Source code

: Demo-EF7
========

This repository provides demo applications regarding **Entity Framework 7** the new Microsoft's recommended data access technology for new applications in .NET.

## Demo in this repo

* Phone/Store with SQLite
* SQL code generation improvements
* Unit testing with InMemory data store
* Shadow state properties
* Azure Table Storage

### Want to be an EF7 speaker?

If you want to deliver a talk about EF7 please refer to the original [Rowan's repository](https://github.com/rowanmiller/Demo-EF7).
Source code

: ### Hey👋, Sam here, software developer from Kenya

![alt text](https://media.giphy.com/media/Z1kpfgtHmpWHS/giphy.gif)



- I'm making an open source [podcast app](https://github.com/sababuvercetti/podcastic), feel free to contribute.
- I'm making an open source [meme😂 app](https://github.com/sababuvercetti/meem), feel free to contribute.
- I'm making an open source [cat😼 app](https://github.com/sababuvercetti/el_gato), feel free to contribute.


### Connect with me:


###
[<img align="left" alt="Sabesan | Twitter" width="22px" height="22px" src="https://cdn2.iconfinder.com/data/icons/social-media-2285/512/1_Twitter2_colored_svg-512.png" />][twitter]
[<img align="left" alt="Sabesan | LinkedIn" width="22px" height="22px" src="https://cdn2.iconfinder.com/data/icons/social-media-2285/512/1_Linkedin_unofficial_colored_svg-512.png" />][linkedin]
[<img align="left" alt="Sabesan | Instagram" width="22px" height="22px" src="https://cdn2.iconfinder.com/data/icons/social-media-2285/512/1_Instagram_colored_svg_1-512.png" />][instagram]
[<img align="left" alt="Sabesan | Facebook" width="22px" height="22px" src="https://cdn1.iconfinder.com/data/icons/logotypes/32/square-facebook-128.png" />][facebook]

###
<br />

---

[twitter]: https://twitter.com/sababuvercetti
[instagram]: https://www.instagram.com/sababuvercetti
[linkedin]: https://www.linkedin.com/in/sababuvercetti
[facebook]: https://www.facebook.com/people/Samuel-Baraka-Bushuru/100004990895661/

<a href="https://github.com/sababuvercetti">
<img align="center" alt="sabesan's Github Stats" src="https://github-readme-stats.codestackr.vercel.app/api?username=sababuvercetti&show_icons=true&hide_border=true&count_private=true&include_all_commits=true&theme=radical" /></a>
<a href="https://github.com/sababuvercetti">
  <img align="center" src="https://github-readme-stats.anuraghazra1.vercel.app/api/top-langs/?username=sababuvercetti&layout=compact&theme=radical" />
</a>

::::::::

◆ **What is expected**: Give the entries again in full, exactly as they were written above.

◆ **Solution to this exercise**:
Source code

: Demo-EF7
========

This repository provides demo applications regarding **Entity Framework 7** the new Microsoft's recommended data access technology for new applications in .NET.

## Demo in this repo

* Phone/Store with SQLite
* SQL code generation improvements
* Unit testing with InMemory data store
* Shadow state properties
* Azure Table Storage

### Want to be an EF7 speaker?

If you want to deliver a talk about EF7 please refer to the original [Rowan's repository](https://github.com/rowanmiller/Demo-EF7).
Source code

: ### Hey👋, Sam here, software developer from Kenya

![alt text](https://media.giphy.com/media/Z1kpfgtHmpWHS/giphy.gif)



- I'm making an open source [podcast app](https://github.com/sababuvercetti/podcastic), feel free to contribute.
- I'm making an open source [meme😂 app](https://github.com/sababuvercetti/meem), feel free to contribute.
- I'm making an open source [cat😼 app](https://github.com/sababuvercetti/el_gato), feel free to contribute.


### Connect with me:


###
[<img align="left" alt="Sabesan | Twitter" width="22px" height="22px" src="https://cdn2.iconfinder.com/data/icons/social-media-2285/512/1_Twitter2_colored_svg-512.png" />][twitter]
[<img align="left" alt="Sabesan | LinkedIn" width="22px" height="22px" src="https://cdn2.iconfinder.com/data/icons/social-media-2285/512/1_Linkedin_unofficial_colored_svg-512.png" />][linkedin]
[<img align="left" alt="Sabesan | Instagram" width="22px" height="22px" src="https://cdn2.iconfinder.com/data/icons/social-media-2285/512/1_Instagram_colored_svg_1-512.png" />][instagram]
[<img align="left" alt="Sabesan | Facebook" width="22px" height="22px" src="https://cdn1.iconfinder.com/data/icons/logotypes/32/square-facebook-128.png" />][facebook]

###
<br />

---

[twitter]: https://twitter.com/sababuvercetti
[instagram]: https://www.instagram.com/sababuvercetti
[linkedin]: https://www.linkedin.com/in/sababuvercetti
[facebook]: https://www.facebook.com/people/Samuel-Baraka-Bushuru/100004990895661/

<a href="https://github.com/sababuvercetti">
<img align="center" alt="sabesan's Github Stats" src="https://github-readme-stats.codestackr.vercel.app/api?username=sababuvercetti&show_icons=true&hide_border=true&count_private=true&include_all_commits=true&theme=radical" /></a>
<a href="https://github.com/sababuvercetti">
  <img align="center" src="https://github-readme-stats.anuraghazra1.vercel.app/api/top-langs/?username=sababuvercetti&layout=compact&theme=radical" />
</a>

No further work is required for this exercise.